*** LISTED ENTRIES
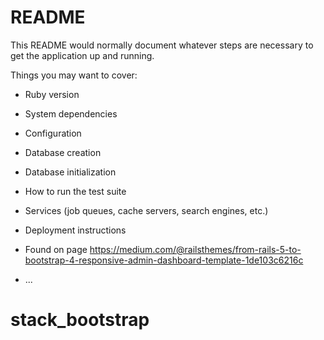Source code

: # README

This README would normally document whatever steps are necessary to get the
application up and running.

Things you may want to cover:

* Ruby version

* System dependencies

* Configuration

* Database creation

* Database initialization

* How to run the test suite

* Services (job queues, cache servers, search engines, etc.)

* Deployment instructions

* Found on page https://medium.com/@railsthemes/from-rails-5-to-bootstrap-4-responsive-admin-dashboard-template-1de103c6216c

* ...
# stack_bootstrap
******
*** LISTED ENTRIES
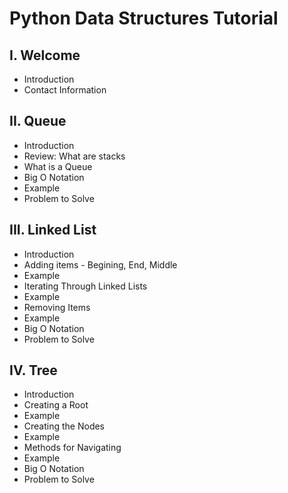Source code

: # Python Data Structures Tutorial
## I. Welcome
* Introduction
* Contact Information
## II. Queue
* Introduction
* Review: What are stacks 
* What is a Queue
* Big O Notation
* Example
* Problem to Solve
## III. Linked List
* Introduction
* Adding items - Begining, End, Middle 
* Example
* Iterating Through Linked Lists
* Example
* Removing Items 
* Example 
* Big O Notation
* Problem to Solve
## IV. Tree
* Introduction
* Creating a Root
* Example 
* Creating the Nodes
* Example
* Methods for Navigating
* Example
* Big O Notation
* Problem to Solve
******
*** LISTED ENTRIES
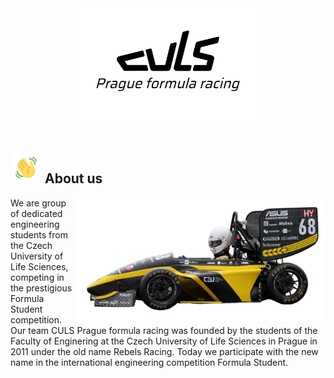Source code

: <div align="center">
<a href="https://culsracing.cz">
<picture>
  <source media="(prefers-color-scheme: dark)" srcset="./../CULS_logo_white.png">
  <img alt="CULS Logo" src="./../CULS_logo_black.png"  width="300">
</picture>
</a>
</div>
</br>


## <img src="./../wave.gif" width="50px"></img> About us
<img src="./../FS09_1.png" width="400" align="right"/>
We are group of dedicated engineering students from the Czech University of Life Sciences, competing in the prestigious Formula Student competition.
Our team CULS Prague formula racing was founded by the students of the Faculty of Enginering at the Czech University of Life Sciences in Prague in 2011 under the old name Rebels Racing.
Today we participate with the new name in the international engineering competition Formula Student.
******
ASSIGNED TASK →
After reading the entries above, state the number of lines that contain the word "competition", adding nothing else.

YOUR SOLUTION →
2